### What to work on:
Exactly as written, transcribe the data from its opening line through the line containing "Pass vaccinal obligatoire". Leave every picture out.

[Stored data entries]
------------------------------

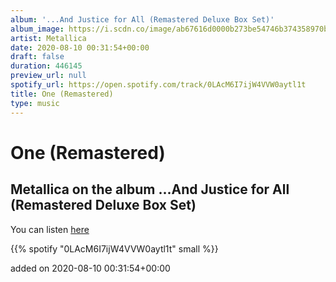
 ```yaml
---
album: '...And Justice for All (Remastered Deluxe Box Set)'
album_image: https://i.scdn.co/image/ab67616d0000b273be54746b374358970b5e617a
artist: Metallica
date: 2020-08-10 00:31:54+00:00
draft: false
duration: 446145
preview_url: null
spotify_url: https://open.spotify.com/track/0LAcM6I7ijW4VVW0aytl1t
title: One (Remastered)
type: music
---
```



# One (Remastered)

## Metallica on the album ...And Justice for All (Remastered Deluxe Box Set)

You can listen [here](https://open.spotify.com/track/0LAcM6I7ijW4VVW0aytl1t)

{{% spotify "0LAcM6I7ijW4VVW0aytl1t" small %}}

added on 2020-08-10 00:31:54+00:00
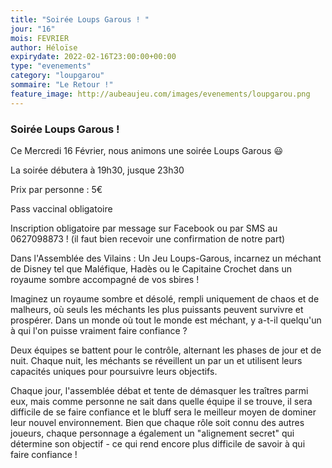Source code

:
 ```yaml
---
title: "Soirée Loups Garous ! "
jour: "16"
mois: FEVRIER
author: Héloïse
expirydate: 2022-02-16T23:00:00+00:00
type: "evenements"
category: "loupgarou"
sommaire: "Le Retour !"
feature_image: http://aubeaujeu.com/images/evenements/loupgarou.png
---
```

### Soirée Loups Garous !

Ce Mercredi 16 Février, nous animons une soirée Loups Garous 😃

La soirée débutera à 19h30, jusque 23h30

Prix par personne : 5€

Pass vaccinal obligatoire

Inscription obligatoire par message sur Facebook ou par SMS au 0627098873 ! (il faut bien recevoir une confirmation de notre part)

Dans l'Assemblée des Vilains : Un Jeu Loups-Garous, incarnez un méchant de Disney tel que Maléfique, Hadès ou le Capitaine Crochet dans un royaume sombre accompagné de vos sbires !

Imaginez un royaume sombre et désolé, rempli uniquement de chaos et de malheurs, où seuls les méchants les plus puissants peuvent survivre et prospérer. Dans un monde où tout le monde est méchant, y a-t-il quelqu'un à qui l'on puisse vraiment faire confiance ?

Deux équipes se battent pour le contrôle, alternant les phases de jour et de nuit. Chaque nuit, les méchants se réveillent un par un et utilisent leurs capacités uniques pour poursuivre leurs objectifs.

Chaque jour, l'assemblée débat et tente de démasquer les traîtres parmi eux, mais comme personne ne sait dans quelle équipe il se trouve, il sera difficile de se faire confiance et le bluff sera le meilleur moyen de dominer leur nouvel environnement.
Bien que chaque rôle soit connu des autres joueurs, chaque personnage a également un "alignement secret" qui détermine son objectif - ce qui rend encore plus difficile de savoir à qui faire confiance !
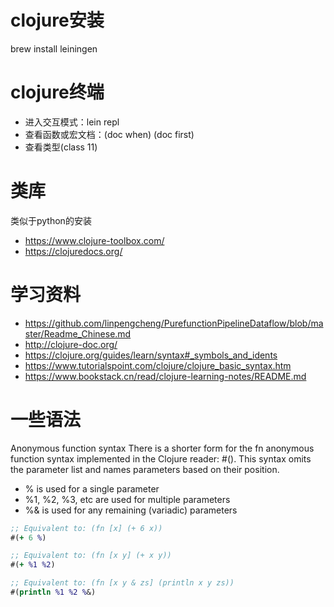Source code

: # clojure安装
brew install leiningen

# clojure终端
- 进入交互模式：lein repl
- 查看函数或宏文档：(doc when) (doc first)
- 查看类型(class 11)

# 类库
类似于python的安装

- https://www.clojure-toolbox.com/
- https://clojuredocs.org/

# 学习资料
- https://github.com/linpengcheng/PurefunctionPipelineDataflow/blob/master/Readme_Chinese.md
- http://clojure-doc.org/
- https://clojure.org/guides/learn/syntax#_symbols_and_idents
- https://www.tutorialspoint.com/clojure/clojure_basic_syntax.htm
- https://www.bookstack.cn/read/clojure-learning-notes/README.md

# 一些语法
Anonymous function syntax
There is a shorter form for the fn anonymous function syntax implemented in the Clojure reader: #(). 
This syntax omits the parameter list and names parameters based on their position.

- % is used for a single parameter
- %1, %2, %3, etc are used for multiple parameters
- %& is used for any remaining (variadic) parameters

```clojure
;; Equivalent to: (fn [x] (+ 6 x))
#(+ 6 %)

;; Equivalent to: (fn [x y] (+ x y))
#(+ %1 %2)

;; Equivalent to: (fn [x y & zs] (println x y zs))
#(println %1 %2 %&)
```





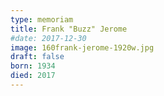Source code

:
```yaml
---
type: memoriam
title: Frank "Buzz" Jerome
#date: 2017-12-30
image: 160frank-jerome-1920w.jpg
draft: false
born: 1934
died: 2017
---
```

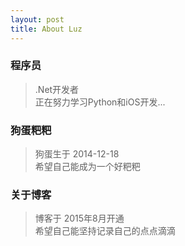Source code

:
 ```yaml
---
layout: post
title: About Luz
---
```


### 程序员

> .Net开发者  
> 正在努力学习Python和iOS开发...

### 狗蛋粑粑

> 狗蛋生于 2014-12-18  
> 希望自己能成为一个好粑粑

### 关于博客
> 博客于 2015年8月开通  
> 希望自己能坚持记录自己的点点滴滴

------------------------------

### Answer to the exercise:
 ```yaml
---
album: '...And Justice for All (Remastered Deluxe Box Set)'
album_image: https://i.scdn.co/image/ab67616d0000b273be54746b374358970b5e617a
artist: Metallica
date: 2020-08-10 00:31:54+00:00
draft: false
duration: 446145
preview_url: null
spotify_url: https://open.spotify.com/track/0LAcM6I7ijW4VVW0aytl1t
title: One (Remastered)
type: music
---
```



# One (Remastered)

## Metallica on the album ...And Justice for All (Remastered Deluxe Box Set)

You can listen [here](https://open.spotify.com/track/0LAcM6I7ijW4VVW0aytl1t)

{{% spotify "0LAcM6I7ijW4VVW0aytl1t" small %}}

added on 2020-08-10 00:31:54+00:00
Source code

:
 ```yaml
---
title: "Soirée Loups Garous ! "
jour: "16"
mois: FEVRIER
author: Héloïse
expirydate: 2022-02-16T23:00:00+00:00
type: "evenements"
category: "loupgarou"
sommaire: "Le Retour !"
feature_image: http://aubeaujeu.com/images/evenements/loupgarou.png
---
```

### Soirée Loups Garous !

Ce Mercredi 16 Février, nous animons une soirée Loups Garous 😃

La soirée débutera à 19h30, jusque 23h30

Prix par personne : 5€

Pass vaccinal obligatoire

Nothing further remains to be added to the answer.